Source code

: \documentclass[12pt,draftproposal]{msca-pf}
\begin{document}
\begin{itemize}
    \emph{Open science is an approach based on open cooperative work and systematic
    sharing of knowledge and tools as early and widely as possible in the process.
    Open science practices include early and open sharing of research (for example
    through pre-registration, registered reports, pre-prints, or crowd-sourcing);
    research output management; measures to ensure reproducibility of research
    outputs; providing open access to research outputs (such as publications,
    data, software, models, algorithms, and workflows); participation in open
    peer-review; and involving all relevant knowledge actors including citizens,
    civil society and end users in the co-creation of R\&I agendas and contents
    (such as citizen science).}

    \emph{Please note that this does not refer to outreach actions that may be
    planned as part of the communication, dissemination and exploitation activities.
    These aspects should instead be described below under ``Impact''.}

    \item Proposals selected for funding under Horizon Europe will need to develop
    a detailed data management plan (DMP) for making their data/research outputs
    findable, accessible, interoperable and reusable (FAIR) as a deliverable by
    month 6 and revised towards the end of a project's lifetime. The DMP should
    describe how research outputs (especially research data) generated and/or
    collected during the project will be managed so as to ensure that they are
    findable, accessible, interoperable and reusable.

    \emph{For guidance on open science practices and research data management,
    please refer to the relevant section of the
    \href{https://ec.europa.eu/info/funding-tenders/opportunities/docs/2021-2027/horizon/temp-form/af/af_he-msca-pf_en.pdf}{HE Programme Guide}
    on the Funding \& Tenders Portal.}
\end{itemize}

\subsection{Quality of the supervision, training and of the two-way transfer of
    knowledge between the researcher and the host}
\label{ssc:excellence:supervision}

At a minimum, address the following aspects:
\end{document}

→ **WHAT IS NEEDED**: Which of the lines above mention the word "project"? Pull those lines out.

→ **SOLUTION**:
    month 6 and revised towards the end of a project's lifetime. The DMP should
    collected during the project will be managed so as to ensure that they are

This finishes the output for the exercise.